Content starts

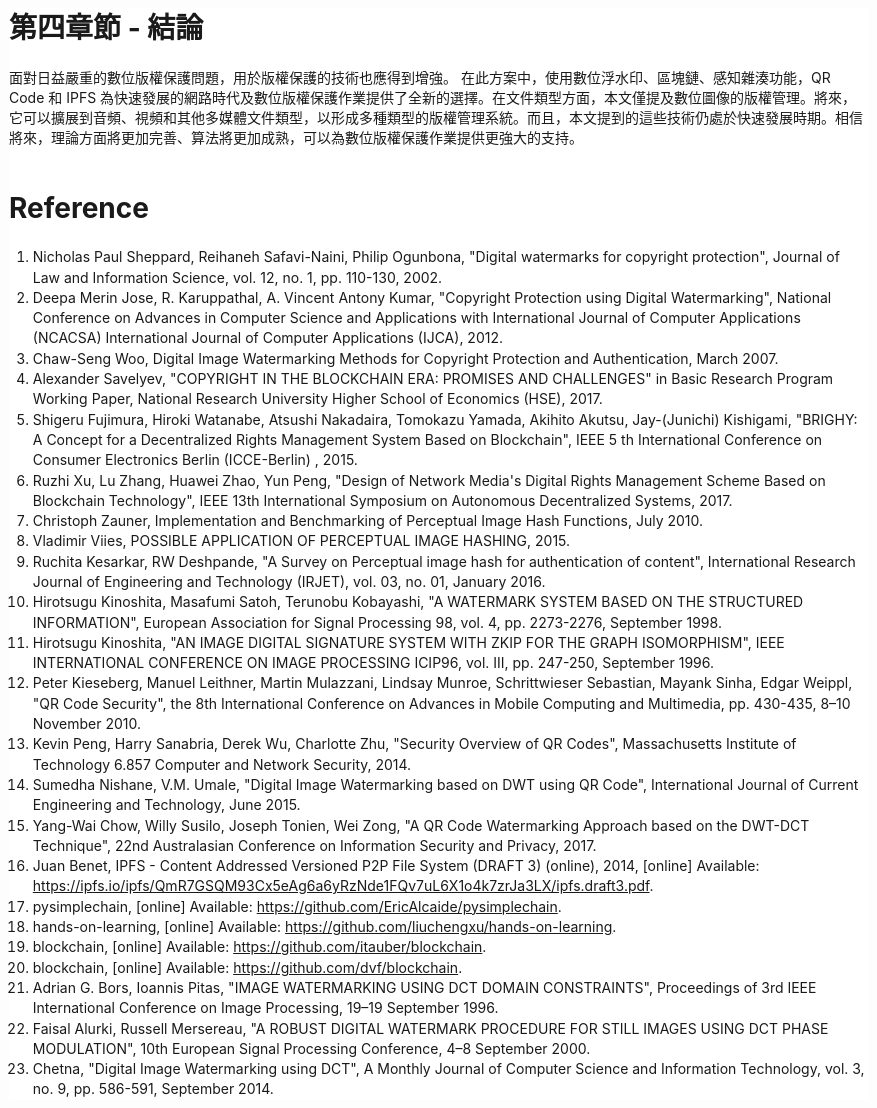 # 第四章節 - 結論

面對日益嚴重的數位版權保護問題，用於版權保護的技術也應得到增強。 在此方案中，使用數位浮水印、區塊鏈、感知雜湊功能，QR Code 和 IPFS 為快速發展的網路時代及數位版權保護作業提供了全新的選擇。在文件類型方面，本文僅提及數位圖像的版權管理。將來，它可以擴展到音頻、視頻和其他多媒體文件類型，以形成多種類型的版權管理系統。而且，本文提到的這些技術仍處於快速發展時期。相信將來，理論方面將更加完善、算法將更加成熟，可以為數位版權保護作業提供更強大的支持。

# Reference 

1. Nicholas Paul Sheppard, Reihaneh Safavi-Naini, Philip Ogunbona, "Digital watermarks for copyright protection", Journal of Law and Information Science, vol. 12, no. 1, pp. 110-130, 2002.
2. Deepa Merin Jose, R. Karuppathal, A. Vincent Antony Kumar, "Copyright Protection using Digital Watermarking", National Conference on Advances in Computer Science and Applications with International Journal of Computer Applications (NCACSA) International Journal of Computer Applications (IJCA), 2012.
3. Chaw-Seng Woo, Digital Image Watermarking Methods for Copyright Protection and Authentication, March 2007.
4. Alexander Savelyev, "COPYRIGHT IN THE BLOCKCHAIN ERA: PROMISES AND CHALLENGES" in Basic Research Program Working Paper, National Research University Higher School of Economics (HSE), 2017.
5. Shigeru Fujimura, Hiroki Watanabe, Atsushi Nakadaira, Tomokazu Yamada, Akihito Akutsu, Jay-(Junichi) Kishigami, "BRIGHY: A Concept for a Decentralized Rights Management System Based on Blockchain", IEEE 5 th International Conference on Consumer Electronics Berlin (ICCE-Berlin) , 2015.
6. Ruzhi Xu, Lu Zhang, Huawei Zhao, Yun Peng, "Design of Network Media's Digital Rights Management Scheme Based on Blockchain Technology", IEEE 13th International Symposium on Autonomous Decentralized Systems, 2017.
7. Christoph Zauner, Implementation and Benchmarking of Perceptual Image Hash Functions, July 2010.
8. Vladimir Viies, POSSIBLE APPLICATION OF PERCEPTUAL IMAGE HASHING, 2015.
9. Ruchita Kesarkar, RW Deshpande, "A Survey on Perceptual image hash for authentication of content", International Research Journal of Engineering and Technology (IRJET), vol. 03, no. 01, January 2016.
10. Hirotsugu Kinoshita, Masafumi Satoh, Terunobu Kobayashi, "A WATERMARK SYSTEM BASED ON THE STRUCTURED INFORMATION", European Association for Signal Processing 98, vol. 4, pp. 2273-2276, September 1998.
11. Hirotsugu Kinoshita, "AN IMAGE DIGITAL SIGNATURE SYSTEM WITH ZKIP FOR THE GRAPH ISOMORPHISM", IEEE INTERNATIONAL CONFERENCE ON IMAGE PROCESSING ICIP96, vol. III, pp. 247-250, September 1996.
12. Peter Kieseberg, Manuel Leithner, Martin Mulazzani, Lindsay Munroe, Schrittwieser Sebastian, Mayank Sinha, Edgar Weippl, "QR Code Security", the 8th International Conference on Advances in Mobile Computing and Multimedia, pp. 430-435, 8–10 November 2010.
13. Kevin Peng, Harry Sanabria, Derek Wu, Charlotte Zhu, "Security Overview of QR Codes", Massachusetts Institute of Technology 6.857 Computer and Network Security, 2014.
14. Sumedha Nishane, V.M. Umale, "Digital Image Watermarking based on DWT using QR Code", International Journal of Current Engineering and Technology, June 2015.
15. Yang-Wai Chow, Willy Susilo, Joseph Tonien, Wei Zong, "A QR Code Watermarking Approach based on the DWT-DCT Technique", 22nd Australasian Conference on Information Security and Privacy, 2017.
16. Juan Benet, IPFS - Content Addressed Versioned P2P File System (DRAFT 3) (online), 2014, [online] Available: https://ipfs.io/ipfs/QmR7GSQM93Cx5eAg6a6yRzNde1FQv7uL6X1o4k7zrJa3LX/ipfs.draft3.pdf.
17. pysimplechain, [online] Available: https://github.com/EricAlcaide/pysimplechain.
18. hands-on-learning, [online] Available: https://github.com/liuchengxu/hands-on-learning.
19. blockchain, [online] Available: https://github.com/itauber/blockchain.
20. blockchain, [online] Available: https://github.com/dvf/blockchain.
21. Adrian G. Bors, Ioannis Pitas, "IMAGE WATERMARKING USING DCT DOMAIN CONSTRAINTS", Proceedings of 3rd IEEE International Conference on Image Processing, 19–19 September 1996.
22.  Faisal Alurki, Russell Mersereau, "A ROBUST DIGITAL WATERMARK PROCEDURE FOR STILL IMAGES USING DCT PHASE MODULATION", 10th European Signal Processing Conference, 4–8 September 2000.
23.  Chetna, "Digital Image Watermarking using DCT", A Monthly Journal of Computer Science and Information Technology, vol. 3, no. 9, pp. 586-591, September 2014.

Content ends

Brief
Taking the entries above, print exactly the lines starting at the line with "3. Chaw-Seng Woo, Digital" and ending at the line with "5. Shigeru Fujimura, Hiroki", both included.

Task result
3. Chaw-Seng Woo, Digital Image Watermarking Methods for Copyright Protection and Authentication, March 2007.
4. Alexander Savelyev, "COPYRIGHT IN THE BLOCKCHAIN ERA: PROMISES AND CHALLENGES" in Basic Research Program Working Paper, National Research University Higher School of Economics (HSE), 2017.
5. Shigeru Fujimura, Hiroki Watanabe, Atsushi Nakadaira, Tomokazu Yamada, Akihito Akutsu, Jay-(Junichi) Kishigami, "BRIGHY: A Concept for a Decentralized Rights Management System Based on Blockchain", IEEE 5 th International Conference on Consumer Electronics Berlin (ICCE-Berlin) , 2015.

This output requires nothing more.